TASK DESCRIPTION >> Each line below containing the word "RelOptInfo" needs to be shown.

PROVIDED MATERIAL >>
════════════════════
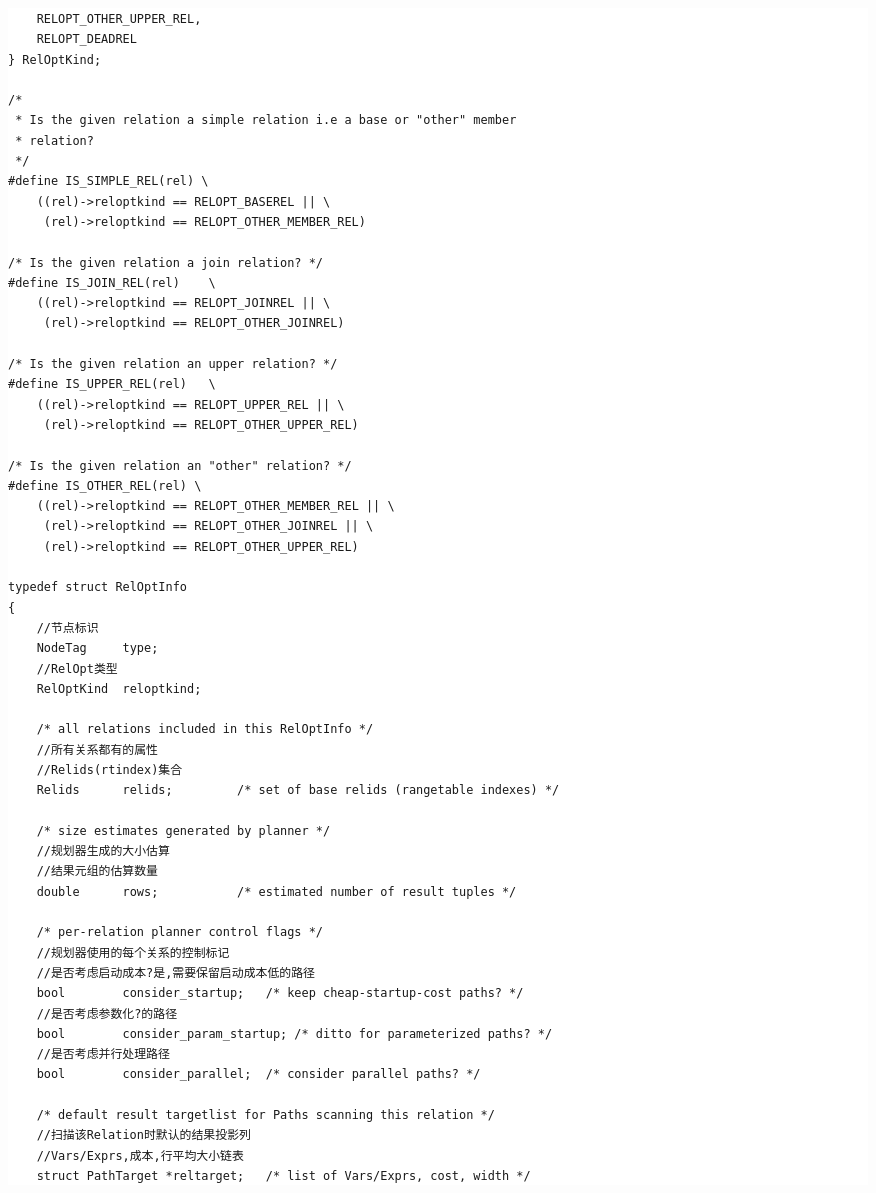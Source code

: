         RELOPT_OTHER_UPPER_REL,
        RELOPT_DEADREL
    } RelOptKind;
    
    /*
     * Is the given relation a simple relation i.e a base or "other" member
     * relation?
     */
    #define IS_SIMPLE_REL(rel) \
        ((rel)->reloptkind == RELOPT_BASEREL || \
         (rel)->reloptkind == RELOPT_OTHER_MEMBER_REL)
    
    /* Is the given relation a join relation? */
    #define IS_JOIN_REL(rel)    \
        ((rel)->reloptkind == RELOPT_JOINREL || \
         (rel)->reloptkind == RELOPT_OTHER_JOINREL)
    
    /* Is the given relation an upper relation? */
    #define IS_UPPER_REL(rel)   \
        ((rel)->reloptkind == RELOPT_UPPER_REL || \
         (rel)->reloptkind == RELOPT_OTHER_UPPER_REL)
    
    /* Is the given relation an "other" relation? */
    #define IS_OTHER_REL(rel) \
        ((rel)->reloptkind == RELOPT_OTHER_MEMBER_REL || \
         (rel)->reloptkind == RELOPT_OTHER_JOINREL || \
         (rel)->reloptkind == RELOPT_OTHER_UPPER_REL)
    
    typedef struct RelOptInfo
    {
        //节点标识
        NodeTag     type;
        //RelOpt类型
        RelOptKind  reloptkind;
    
        /* all relations included in this RelOptInfo */
        //所有关系都有的属性
        //Relids(rtindex)集合
        Relids      relids;         /* set of base relids (rangetable indexes) */
    
        /* size estimates generated by planner */
        //规划器生成的大小估算
        //结果元组的估算数量
        double      rows;           /* estimated number of result tuples */
    
        /* per-relation planner control flags */
        //规划器使用的每个关系的控制标记
        //是否考虑启动成本?是,需要保留启动成本低的路径
        bool        consider_startup;   /* keep cheap-startup-cost paths? */
        //是否考虑参数化?的路径 
        bool        consider_param_startup; /* ditto for parameterized paths? */
        //是否考虑并行处理路径
        bool        consider_parallel;  /* consider parallel paths? */
    
        /* default result targetlist for Paths scanning this relation */
        //扫描该Relation时默认的结果投影列
        //Vars/Exprs,成本,行平均大小链表
        struct PathTarget *reltarget;   /* list of Vars/Exprs, cost, width */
════════════════════
RESPONSE BOX >>
    typedef struct RelOptInfo
        /* all relations included in this RelOptInfo */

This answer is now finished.